Datos rápidos
El Acuchillado. Campeón de la Francia católica que casi tomó el trono.
Inicios de conversación
Trayectoria vital
Enrique de Lorena nació de Francisco, Duque de Guisa, y Ana de Este. La familia Guisa era la casa noble católica más poderosa de Francia, y el joven Enrique estaba destinado a desempeñar un papel principal en los conflictos religiosos que desgarraban el reino.
El joven Enrique fue educado en la corte real francesa junto a los futuros reyes Carlos IX y Enrique III. Recibió formación en artes militares, política y la fe católica que moldearían su futuro como campeón de la Contrarreforma.
El padre de Enrique, Francisco, fue asesinado por un protestante durante el asedio de Orleans. El joven Enrique heredó el ducado y un odio ardiente hacia los protestantes que definiría su vida e impulsaría la política francesa durante décadas.

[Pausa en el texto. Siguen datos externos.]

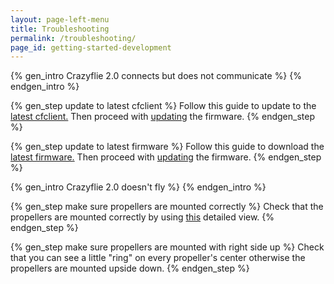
 ```yaml
---
layout: page-left-menu
title: Troubleshooting
permalink: /troubleshooting/
page_id: getting-started-development
---
```


{% gen_intro Crazyflie 2.0 connects but does not communicate %}
&#32;
{% endgen_intro %}

{% gen_step update to latest cfclient %}
Follow this guide to update to the [latest cfclient.](https://www.bitcraze.io/getting-started-with-the-crazyflie-2-0/#update-src)
Then proceed with [updating](https://www.bitcraze.io/getting-started-with-the-crazyflie-2-0/#update-fw) the firmware.
{% endgen_step %}

{% gen_step update to latest firmware %}
Follow this guide to download the [latest firmware.](https://www.bitcraze.io/getting-started-with-the-crazyflie-2-0/#latest-fw)
Then proceed with [updating](https://www.bitcraze.io/getting-started-with-the-crazyflie-2-0/#update-fw) the firmware.
{% endgen_step %}
    
{% gen_intro Crazyflie 2.0 doesn't fly %}
&#32;
{% endgen_intro %}

{% gen_step make sure propellers are mounted correctly %}
Check that the propellers are mounted correctly by using [this](https://www.bitcraze.io/wp-content/uploads/2014/09/cf2_props.png) detailed view.
{% endgen_step %}

{% gen_step make sure propellers are mounted with right side up %}
Check that you can see a little "ring" on every propeller's center otherwise the propellers are mounted upside down.
{% endgen_step %}

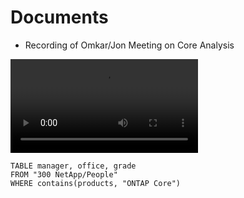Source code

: 

# Documents

- Recording of Omkar/Jon Meeting on Core Analysis

![](Assets/Jon-Omkar-ONTAP-Cores.mp4)

```dataview
TABLE manager, office, grade
FROM "300 NetApp/People"
WHERE contains(products, "ONTAP Core")
```
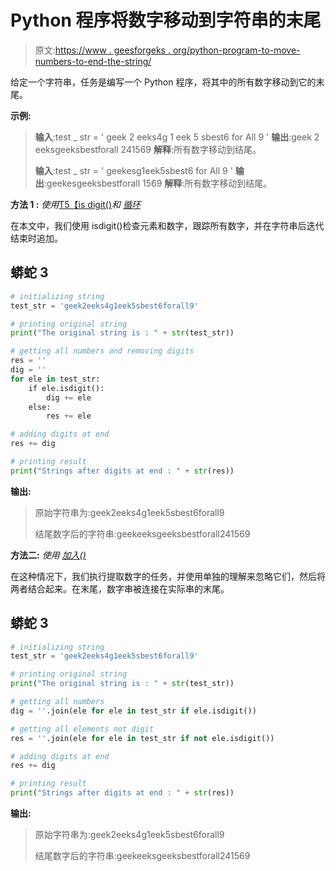 # Python 程序将数字移动到字符串的末尾

> 原文:[https://www . geesforgeks . org/python-program-to-move-numbers-to-end-the-string/](https://www.geeksforgeeks.org/python-program-to-move-numbers-to-the-end-of-the-string/)

给定一个字符串，任务是编写一个 Python 程序，将其中的所有数字移动到它的末尾。

**示例:**

> **输入**:test _ str = ' geek 2 eeks4g 1 eek 5 sbest6 for All 9 '
> **输出**:geek 2 eeksgeeksbestforall 241569
> **解释**:所有数字移动到结尾。
> 
> **输入**:test _ str = ' geekesg1eek5sbest6 for All 9 '
> **输出**:geekesgeeksbestforall 1569
> **解释**:所有数字移动到结尾。

**方法 1 :** *使用*[T5【is digit()](https://www.geeksforgeeks.org/python-string-isdigit-application/)*和* [*循环*](https://www.geeksforgeeks.org/loops-in-python/)

在本文中，我们使用 isdigit()检查元素和数字，跟踪所有数字，并在字符串后迭代结束时追加。

## 蟒蛇 3

```py
# initializing string
test_str = 'geek2eeks4g1eek5sbest6forall9'

# printing original string
print("The original string is : " + str(test_str))

# getting all numbers and removing digits
res = ''
dig = ''
for ele in test_str:
    if ele.isdigit():
        dig += ele
    else:
        res += ele

# adding digits at end
res += dig

# printing result
print("Strings after digits at end : " + str(res))
```

**输出:**

> 原始字符串为:geek2eeks4g1eek5sbest6forall9
> 
> 结尾数字后的字符串:geekeeksgeeksbestforall241569

**方法二:** *使用* [*加入()*](https://www.geeksforgeeks.org/join-function-python/)

在这种情况下，我们执行提取数字的任务，并使用单独的理解来忽略它们，然后将两者结合起来。在末尾，数字串被连接在实际串的末尾。

## 蟒蛇 3

```py
# initializing string
test_str = 'geek2eeks4g1eek5sbest6forall9'

# printing original string
print("The original string is : " + str(test_str))

# getting all numbers
dig = ''.join(ele for ele in test_str if ele.isdigit())

# getting all elements not digit
res = ''.join(ele for ele in test_str if not ele.isdigit())

# adding digits at end
res += dig

# printing result
print("Strings after digits at end : " + str(res))
```

**输出:**

> 原始字符串为:geek2eeks4g1eek5sbest6forall9
> 
> 结尾数字后的字符串:geekeeksgeeksbestforall241569
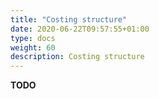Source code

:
 ```yaml
---
title: "Costing structure"
date: 2020-06-22T09:57:55+01:00
type: docs
weight: 60
description: Costing structure
---
```

**TODO**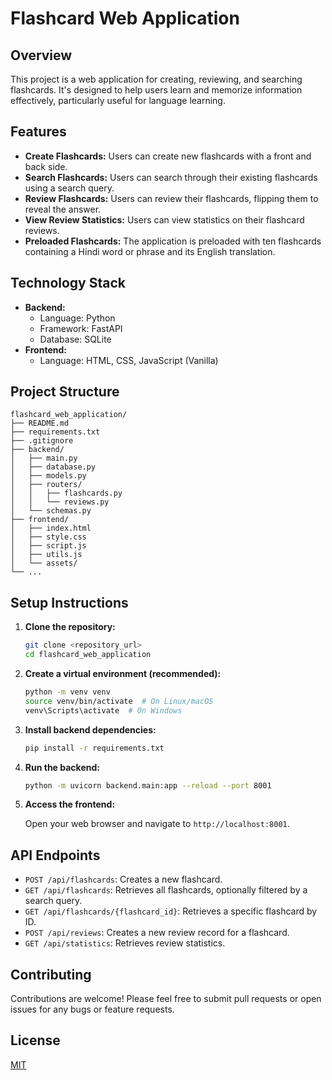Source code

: # Flashcard Web Application

## Overview

This project is a web application for creating, reviewing, and searching flashcards. It's designed to help users learn and memorize information effectively, particularly useful for language learning.

## Features

*   **Create Flashcards:** Users can create new flashcards with a front and back side.
*   **Search Flashcards:** Users can search through their existing flashcards using a search query.
*   **Review Flashcards:** Users can review their flashcards, flipping them to reveal the answer.
*   **View Review Statistics:** Users can view statistics on their flashcard reviews.
*   **Preloaded Flashcards:** The application is preloaded with ten flashcards containing a Hindi word or phrase and its English translation.

## Technology Stack

*   **Backend:**
    *   Language: Python
    *   Framework: FastAPI
    *   Database: SQLite
*   **Frontend:**
    *   Language: HTML, CSS, JavaScript (Vanilla)

## Project Structure

```
flashcard_web_application/
├── README.md
├── requirements.txt
├── .gitignore
├── backend/
│   ├── main.py
│   ├── database.py
│   ├── models.py
│   ├── routers/
│   │   ├── flashcards.py
│   │   └── reviews.py
│   └── schemas.py
├── frontend/
│   ├── index.html
│   ├── style.css
│   ├── script.js
│   ├── utils.js
│   └── assets/
└── ...
```

## Setup Instructions

1.  **Clone the repository:**

    ```bash
    git clone <repository_url>
    cd flashcard_web_application
    ```

2.  **Create a virtual environment (recommended):**

    ```bash
    python -m venv venv
    source venv/bin/activate  # On Linux/macOS
    venv\Scripts\activate  # On Windows
    ```

3.  **Install backend dependencies:**

    ```bash
    pip install -r requirements.txt
    ```

4.  **Run the backend:**

    ```bash
    python -m uvicorn backend.main:app --reload --port 8001
    ```

5.  **Access the frontend:**

    Open your web browser and navigate to `http://localhost:8001`.

## API Endpoints

*   `POST /api/flashcards`: Creates a new flashcard.
*   `GET /api/flashcards`: Retrieves all flashcards, optionally filtered by a search query.
*   `GET /api/flashcards/{flashcard_id}`: Retrieves a specific flashcard by ID.
*   `POST /api/reviews`: Creates a new review record for a flashcard.
*   `GET /api/statistics`: Retrieves review statistics.

## Contributing

Contributions are welcome! Please feel free to submit pull requests or open issues for any bugs or feature requests.

## License

[MIT](LICENSE)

Enrique comenzó su carrera militar luchando contra los hugonotes en las Guerras de Religión francesas. Rápidamente demostró el talento militar que había hecho famoso a su padre, ganándose el respeto entre las fuerzas católicas.
Enrique recibió una grave herida facial en la Batalla de Moncontour que lo dejó permanentemente marcado. Esta herida le valió el apodo de Le Balafré (El Acuchillado), que se convirtió en una insignia de honor entre sus seguidores.
Enrique se casó con Catalina de Clèves, una rica heredera que aportó tierras e ingresos sustanciales a la familia Guisa. El matrimonio produjo catorce hijos y fortaleció la posición de la familia entre la nobleza francesa.
Enrique desempeñó un papel principal en la Masacre de San Bartolomé, dirigiendo personalmente el asesinato del Almirante Coligny, el líder hugonote. Miles de protestantes fueron asesinados en toda Francia en el episodio más sangriento de las guerras religiosas.
Enrique fundó la Liga Católica, una poderosa organización política y militar dedicada a defender el catolicismo y oponerse a cualquier sucesión protestante al trono francés. La Liga se convirtió en un estado dentro del estado.
La combinación de destreza militar, celo religioso y carisma personal de Enrique lo convirtió en la figura más popular de la Francia católica. Era visto como el campeón de la fe contra los protestantes y la débil monarquía Valois.
Enrique firmó el secreto Tratado de Joinville con Felipe II de España, recibiendo subsidios españoles para luchar contra los hugonotes e impedir que el protestante Enrique de Navarra heredara el trono francés.
Con respaldo español, Enrique revivió y expandió la Liga Católica hasta convertirla en una fuerza formidable que controlaba gran parte de Francia. Efectivamente se convirtió en un poder rival del Rey Enrique III, comandando más lealtad que la corona.
Enrique obtuvo una victoria significativa sobre mercenarios protestantes alemanes en la Batalla de Auneau. Este triunfo aumentó su reputación como el mayor comandante militar de Francia y defensor de la Francia católica.
Enrique entró en París desafiando al Rey Enrique III, desencadenando un levantamiento popular conocido como el Día de las Barricadas. El rey fue obligado a huir de su propia capital, y Guisa se convirtió en el gobernante efectivo de París.
Enrique obligó al Rey Enrique III a firmar el Edicto de Unión, convirtiéndolo en Teniente General de Francia y heredero presunto si el rey moría sin hijos. Estaba en la cima de su poder, aparentemente destinado al trono.
Enrique fue asesinado por la guardia real en el Castillo de Blois por orden del Rey Enrique III. Atraído a una reunión, fue apuñalado repetidamente y murió a los pies del rey. Su muerte conmocionó a la Europa católica pero no puso fin a las guerras religiosas.